Instructions for the task -> Search the lines of the records for the word "newcommand", and copy every line that has it.

Saved entries:
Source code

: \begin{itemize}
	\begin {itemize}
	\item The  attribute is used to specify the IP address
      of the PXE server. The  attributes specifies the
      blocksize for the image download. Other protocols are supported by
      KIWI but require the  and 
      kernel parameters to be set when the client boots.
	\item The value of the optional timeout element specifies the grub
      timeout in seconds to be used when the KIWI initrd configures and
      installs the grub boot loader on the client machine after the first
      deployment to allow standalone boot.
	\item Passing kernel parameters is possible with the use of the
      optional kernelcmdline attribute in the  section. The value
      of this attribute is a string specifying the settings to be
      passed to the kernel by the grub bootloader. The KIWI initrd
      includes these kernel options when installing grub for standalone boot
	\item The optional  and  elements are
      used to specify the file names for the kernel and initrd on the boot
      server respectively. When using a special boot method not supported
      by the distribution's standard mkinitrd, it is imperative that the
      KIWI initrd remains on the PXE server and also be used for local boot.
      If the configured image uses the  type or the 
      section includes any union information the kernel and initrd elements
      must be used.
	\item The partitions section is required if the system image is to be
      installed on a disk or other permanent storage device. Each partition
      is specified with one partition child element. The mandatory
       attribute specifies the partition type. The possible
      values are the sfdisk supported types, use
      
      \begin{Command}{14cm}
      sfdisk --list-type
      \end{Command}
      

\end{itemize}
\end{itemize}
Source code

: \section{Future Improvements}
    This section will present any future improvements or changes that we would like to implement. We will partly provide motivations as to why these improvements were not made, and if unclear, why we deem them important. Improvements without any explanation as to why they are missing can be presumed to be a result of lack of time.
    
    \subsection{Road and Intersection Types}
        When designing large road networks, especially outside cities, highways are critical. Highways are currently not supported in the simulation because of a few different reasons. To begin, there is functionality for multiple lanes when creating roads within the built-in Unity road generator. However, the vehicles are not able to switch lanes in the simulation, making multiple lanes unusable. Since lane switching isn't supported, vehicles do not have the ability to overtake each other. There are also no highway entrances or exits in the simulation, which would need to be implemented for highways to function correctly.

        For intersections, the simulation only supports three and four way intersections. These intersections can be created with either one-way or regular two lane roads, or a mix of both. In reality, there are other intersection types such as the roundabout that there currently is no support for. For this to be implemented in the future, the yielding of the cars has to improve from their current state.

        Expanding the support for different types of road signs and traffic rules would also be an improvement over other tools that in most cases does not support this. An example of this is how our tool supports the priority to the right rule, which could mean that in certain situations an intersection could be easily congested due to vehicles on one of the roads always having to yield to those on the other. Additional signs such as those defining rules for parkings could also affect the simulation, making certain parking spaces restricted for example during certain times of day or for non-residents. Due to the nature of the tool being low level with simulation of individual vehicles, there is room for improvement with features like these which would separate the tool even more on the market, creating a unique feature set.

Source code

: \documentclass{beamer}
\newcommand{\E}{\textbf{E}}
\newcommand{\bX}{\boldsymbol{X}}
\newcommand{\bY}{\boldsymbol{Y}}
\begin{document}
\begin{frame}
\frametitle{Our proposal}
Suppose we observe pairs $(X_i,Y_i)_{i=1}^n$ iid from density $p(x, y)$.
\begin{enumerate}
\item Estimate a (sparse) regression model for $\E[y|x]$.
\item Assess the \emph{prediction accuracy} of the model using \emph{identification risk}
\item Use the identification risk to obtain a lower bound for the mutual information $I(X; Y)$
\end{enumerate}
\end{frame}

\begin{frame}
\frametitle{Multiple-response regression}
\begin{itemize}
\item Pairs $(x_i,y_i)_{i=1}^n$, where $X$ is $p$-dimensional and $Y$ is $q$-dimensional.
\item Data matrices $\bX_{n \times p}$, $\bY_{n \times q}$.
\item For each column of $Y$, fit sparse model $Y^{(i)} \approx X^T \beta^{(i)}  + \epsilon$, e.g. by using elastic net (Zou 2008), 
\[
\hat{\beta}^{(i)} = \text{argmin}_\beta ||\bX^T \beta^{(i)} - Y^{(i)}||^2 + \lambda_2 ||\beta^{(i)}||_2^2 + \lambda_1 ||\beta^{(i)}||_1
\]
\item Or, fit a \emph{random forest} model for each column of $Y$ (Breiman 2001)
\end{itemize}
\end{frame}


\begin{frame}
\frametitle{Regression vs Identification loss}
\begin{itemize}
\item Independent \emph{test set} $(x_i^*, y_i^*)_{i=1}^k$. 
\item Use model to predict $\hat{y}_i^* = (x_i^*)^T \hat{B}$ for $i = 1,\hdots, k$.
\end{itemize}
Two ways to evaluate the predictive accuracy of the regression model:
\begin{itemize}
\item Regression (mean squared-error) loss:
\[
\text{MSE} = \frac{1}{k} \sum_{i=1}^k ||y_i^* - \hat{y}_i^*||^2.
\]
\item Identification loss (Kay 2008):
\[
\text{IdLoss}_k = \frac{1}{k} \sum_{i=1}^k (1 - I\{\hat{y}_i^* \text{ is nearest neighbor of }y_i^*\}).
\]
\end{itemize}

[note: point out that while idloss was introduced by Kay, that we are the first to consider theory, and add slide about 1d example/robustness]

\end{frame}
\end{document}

Exercise answer ->
\newcommand{\E}{\textbf{E}}
\newcommand{\bX}{\boldsymbol{X}}
\newcommand{\bY}{\boldsymbol{Y}}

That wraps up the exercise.